[Assignment]:
Lines holding the word "have" are the ones to copy from the data below.

[Collected data entries]:
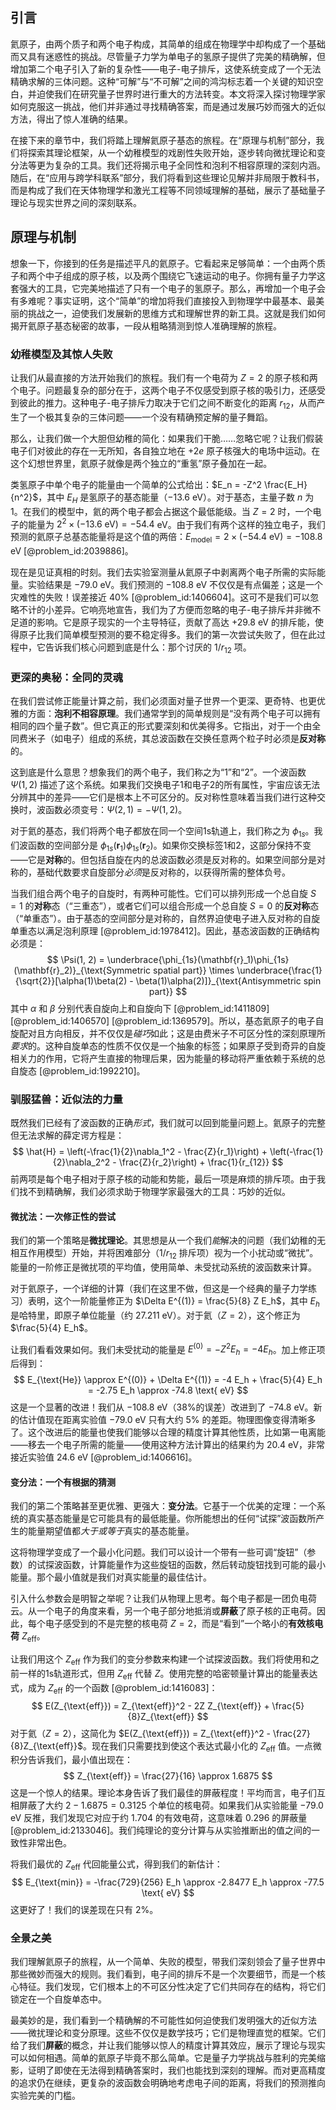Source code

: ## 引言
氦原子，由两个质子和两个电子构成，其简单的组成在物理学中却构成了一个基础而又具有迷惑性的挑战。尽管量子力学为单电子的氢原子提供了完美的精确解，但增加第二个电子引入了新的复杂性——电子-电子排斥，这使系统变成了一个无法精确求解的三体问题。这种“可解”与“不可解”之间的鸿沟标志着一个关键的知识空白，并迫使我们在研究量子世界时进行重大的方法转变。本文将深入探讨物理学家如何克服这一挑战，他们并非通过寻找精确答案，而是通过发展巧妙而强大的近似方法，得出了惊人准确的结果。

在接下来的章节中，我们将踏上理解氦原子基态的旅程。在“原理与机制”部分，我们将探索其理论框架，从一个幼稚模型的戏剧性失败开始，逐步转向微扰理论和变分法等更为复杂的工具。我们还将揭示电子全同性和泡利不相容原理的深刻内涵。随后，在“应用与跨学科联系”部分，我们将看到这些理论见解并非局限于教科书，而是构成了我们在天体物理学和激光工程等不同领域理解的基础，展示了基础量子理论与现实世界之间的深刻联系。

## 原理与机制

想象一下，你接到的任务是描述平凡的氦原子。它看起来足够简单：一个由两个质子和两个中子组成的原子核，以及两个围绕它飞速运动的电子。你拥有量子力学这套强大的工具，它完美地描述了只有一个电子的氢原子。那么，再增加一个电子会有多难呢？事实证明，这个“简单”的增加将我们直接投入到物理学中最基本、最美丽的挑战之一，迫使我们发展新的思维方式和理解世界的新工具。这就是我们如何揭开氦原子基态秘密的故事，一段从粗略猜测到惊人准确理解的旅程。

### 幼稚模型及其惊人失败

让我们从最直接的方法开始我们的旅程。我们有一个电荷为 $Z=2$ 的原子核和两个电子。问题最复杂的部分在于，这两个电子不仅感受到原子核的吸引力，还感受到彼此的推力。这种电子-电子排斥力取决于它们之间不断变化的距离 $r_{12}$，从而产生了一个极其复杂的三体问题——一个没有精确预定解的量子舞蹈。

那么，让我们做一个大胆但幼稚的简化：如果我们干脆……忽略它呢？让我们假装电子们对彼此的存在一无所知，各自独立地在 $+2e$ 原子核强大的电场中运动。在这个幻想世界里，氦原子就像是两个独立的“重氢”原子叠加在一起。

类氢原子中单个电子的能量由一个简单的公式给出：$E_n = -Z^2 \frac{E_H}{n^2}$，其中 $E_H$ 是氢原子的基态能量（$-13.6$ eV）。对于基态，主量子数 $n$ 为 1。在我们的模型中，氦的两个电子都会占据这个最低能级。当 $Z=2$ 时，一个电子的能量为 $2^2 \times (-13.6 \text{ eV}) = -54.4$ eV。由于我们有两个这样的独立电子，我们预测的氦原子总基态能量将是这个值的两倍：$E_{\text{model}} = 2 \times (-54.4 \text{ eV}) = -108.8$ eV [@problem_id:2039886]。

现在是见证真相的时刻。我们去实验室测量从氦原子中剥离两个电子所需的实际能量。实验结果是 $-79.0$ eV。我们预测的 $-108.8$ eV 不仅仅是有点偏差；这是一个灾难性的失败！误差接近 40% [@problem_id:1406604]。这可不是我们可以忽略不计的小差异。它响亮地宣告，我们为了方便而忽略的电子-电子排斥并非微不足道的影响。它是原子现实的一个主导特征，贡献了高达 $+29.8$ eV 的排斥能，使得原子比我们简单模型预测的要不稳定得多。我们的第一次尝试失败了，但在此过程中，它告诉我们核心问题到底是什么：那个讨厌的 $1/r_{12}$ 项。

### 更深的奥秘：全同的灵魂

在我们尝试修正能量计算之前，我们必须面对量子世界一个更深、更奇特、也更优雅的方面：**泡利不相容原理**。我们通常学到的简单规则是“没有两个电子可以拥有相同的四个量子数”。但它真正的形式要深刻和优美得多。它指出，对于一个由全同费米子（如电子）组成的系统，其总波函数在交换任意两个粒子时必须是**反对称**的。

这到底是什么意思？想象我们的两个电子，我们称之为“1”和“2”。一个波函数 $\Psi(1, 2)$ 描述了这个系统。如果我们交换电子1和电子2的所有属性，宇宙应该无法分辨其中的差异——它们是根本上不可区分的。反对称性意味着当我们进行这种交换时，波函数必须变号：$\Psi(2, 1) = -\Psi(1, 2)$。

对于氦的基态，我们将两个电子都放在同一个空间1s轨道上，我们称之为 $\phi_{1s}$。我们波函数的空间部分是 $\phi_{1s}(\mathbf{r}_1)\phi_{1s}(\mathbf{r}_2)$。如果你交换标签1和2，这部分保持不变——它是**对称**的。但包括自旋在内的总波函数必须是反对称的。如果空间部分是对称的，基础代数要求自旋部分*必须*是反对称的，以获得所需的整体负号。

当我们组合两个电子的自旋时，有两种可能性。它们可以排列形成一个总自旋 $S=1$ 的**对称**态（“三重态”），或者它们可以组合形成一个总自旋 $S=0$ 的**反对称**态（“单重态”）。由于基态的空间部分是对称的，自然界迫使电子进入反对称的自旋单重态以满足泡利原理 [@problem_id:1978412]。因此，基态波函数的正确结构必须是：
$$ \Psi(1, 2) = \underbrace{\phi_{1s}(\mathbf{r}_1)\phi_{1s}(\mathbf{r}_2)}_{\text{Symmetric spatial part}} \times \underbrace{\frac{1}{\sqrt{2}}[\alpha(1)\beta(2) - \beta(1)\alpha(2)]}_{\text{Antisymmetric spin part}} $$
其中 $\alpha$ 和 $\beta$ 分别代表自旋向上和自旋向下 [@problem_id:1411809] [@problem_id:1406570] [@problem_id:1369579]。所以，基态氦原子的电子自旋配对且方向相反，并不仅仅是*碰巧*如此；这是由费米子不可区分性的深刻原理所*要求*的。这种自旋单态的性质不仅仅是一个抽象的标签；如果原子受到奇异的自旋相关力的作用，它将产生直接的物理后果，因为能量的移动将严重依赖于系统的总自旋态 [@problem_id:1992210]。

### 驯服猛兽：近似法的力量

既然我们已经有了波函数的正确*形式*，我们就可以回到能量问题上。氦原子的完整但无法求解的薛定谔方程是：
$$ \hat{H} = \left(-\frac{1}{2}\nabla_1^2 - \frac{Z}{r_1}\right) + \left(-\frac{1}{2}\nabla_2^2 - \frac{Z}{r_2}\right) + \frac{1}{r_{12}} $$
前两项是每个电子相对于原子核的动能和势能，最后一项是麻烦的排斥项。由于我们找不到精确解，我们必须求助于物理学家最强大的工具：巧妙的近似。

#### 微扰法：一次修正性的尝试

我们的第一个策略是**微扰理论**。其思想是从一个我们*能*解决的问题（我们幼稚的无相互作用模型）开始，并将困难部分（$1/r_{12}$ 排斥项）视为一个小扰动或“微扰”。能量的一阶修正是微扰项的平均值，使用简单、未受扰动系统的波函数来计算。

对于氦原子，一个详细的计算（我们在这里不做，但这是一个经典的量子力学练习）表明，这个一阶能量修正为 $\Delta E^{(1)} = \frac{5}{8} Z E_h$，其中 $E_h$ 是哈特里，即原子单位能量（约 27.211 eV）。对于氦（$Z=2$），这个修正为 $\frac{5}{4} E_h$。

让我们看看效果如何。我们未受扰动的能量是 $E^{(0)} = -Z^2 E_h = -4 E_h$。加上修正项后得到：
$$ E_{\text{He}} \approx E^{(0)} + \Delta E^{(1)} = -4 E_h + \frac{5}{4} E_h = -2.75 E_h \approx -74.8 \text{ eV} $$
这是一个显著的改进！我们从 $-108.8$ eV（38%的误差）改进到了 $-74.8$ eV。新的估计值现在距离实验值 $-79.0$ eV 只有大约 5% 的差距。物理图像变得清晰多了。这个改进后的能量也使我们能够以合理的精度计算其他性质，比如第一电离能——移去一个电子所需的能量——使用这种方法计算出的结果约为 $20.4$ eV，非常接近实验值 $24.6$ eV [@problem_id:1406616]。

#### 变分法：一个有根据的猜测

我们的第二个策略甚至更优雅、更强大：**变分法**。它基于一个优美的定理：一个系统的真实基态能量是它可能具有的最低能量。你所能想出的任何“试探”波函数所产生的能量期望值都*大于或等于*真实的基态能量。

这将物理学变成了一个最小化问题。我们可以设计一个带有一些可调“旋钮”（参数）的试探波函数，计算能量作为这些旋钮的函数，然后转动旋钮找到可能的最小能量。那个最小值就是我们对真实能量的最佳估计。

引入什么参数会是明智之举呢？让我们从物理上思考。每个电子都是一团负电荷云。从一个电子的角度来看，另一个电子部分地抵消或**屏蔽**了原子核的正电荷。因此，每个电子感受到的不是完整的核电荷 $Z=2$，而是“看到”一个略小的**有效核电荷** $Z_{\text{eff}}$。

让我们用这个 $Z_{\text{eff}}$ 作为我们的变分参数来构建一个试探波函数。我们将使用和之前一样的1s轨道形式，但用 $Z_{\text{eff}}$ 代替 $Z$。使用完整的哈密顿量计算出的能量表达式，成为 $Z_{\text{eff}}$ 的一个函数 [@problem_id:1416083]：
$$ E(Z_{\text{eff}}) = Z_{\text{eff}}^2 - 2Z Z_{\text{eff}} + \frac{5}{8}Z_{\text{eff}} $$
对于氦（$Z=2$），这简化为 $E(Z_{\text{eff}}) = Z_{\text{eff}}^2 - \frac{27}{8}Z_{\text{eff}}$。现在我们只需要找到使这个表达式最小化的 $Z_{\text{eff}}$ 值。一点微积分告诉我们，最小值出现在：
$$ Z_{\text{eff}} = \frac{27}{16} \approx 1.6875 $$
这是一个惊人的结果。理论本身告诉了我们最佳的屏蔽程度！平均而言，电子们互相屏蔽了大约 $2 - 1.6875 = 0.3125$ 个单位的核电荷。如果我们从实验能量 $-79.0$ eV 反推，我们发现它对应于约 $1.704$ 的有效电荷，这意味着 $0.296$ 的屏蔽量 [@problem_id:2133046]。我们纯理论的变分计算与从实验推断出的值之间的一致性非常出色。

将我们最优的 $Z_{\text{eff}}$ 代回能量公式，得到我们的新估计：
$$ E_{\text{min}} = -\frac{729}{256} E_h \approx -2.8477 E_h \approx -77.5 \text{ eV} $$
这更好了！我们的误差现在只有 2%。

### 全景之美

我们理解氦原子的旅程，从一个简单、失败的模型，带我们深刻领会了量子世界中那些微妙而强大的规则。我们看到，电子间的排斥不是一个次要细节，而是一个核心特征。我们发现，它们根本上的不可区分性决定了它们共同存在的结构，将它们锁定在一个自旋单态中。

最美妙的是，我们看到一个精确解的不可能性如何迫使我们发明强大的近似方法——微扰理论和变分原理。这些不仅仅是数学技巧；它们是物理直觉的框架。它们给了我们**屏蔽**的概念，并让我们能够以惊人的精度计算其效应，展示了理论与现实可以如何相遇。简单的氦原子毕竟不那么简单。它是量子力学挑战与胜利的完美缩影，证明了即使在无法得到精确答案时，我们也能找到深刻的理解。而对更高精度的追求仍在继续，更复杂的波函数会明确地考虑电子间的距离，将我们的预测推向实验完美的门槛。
...
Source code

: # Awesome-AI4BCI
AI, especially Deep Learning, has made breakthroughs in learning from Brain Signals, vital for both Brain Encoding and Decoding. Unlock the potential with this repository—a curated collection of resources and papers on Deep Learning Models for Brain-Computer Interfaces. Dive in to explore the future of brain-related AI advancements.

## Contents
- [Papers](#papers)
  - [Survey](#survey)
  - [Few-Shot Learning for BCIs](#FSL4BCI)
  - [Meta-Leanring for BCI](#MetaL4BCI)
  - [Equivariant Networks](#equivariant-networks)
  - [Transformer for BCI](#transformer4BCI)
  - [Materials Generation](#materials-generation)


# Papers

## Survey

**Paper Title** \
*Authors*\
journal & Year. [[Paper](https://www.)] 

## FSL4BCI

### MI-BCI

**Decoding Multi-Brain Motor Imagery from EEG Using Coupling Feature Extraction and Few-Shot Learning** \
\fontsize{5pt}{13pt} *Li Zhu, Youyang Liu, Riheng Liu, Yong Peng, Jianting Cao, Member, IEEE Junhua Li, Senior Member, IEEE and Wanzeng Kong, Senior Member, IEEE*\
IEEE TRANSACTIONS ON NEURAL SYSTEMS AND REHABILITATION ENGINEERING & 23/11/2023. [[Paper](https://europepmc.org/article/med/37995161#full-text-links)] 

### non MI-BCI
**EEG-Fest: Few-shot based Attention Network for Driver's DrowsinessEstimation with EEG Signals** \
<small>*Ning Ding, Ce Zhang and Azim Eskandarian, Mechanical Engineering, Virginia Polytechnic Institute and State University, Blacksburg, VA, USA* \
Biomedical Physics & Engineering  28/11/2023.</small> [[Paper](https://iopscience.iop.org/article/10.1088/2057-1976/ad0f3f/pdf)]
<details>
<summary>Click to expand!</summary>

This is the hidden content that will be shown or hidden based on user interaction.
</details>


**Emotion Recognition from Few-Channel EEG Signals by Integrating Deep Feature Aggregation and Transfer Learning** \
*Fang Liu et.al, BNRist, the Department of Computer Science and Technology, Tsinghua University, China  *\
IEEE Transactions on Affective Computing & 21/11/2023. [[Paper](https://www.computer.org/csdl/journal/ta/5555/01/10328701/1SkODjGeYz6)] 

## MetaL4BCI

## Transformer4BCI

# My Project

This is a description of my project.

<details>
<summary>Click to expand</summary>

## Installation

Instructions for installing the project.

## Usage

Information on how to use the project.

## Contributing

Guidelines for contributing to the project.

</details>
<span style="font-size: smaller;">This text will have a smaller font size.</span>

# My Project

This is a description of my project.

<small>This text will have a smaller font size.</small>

[Reply]:
<span style="font-size: smaller;">This text will have a smaller font size.</span>
<small>This text will have a smaller font size.</small>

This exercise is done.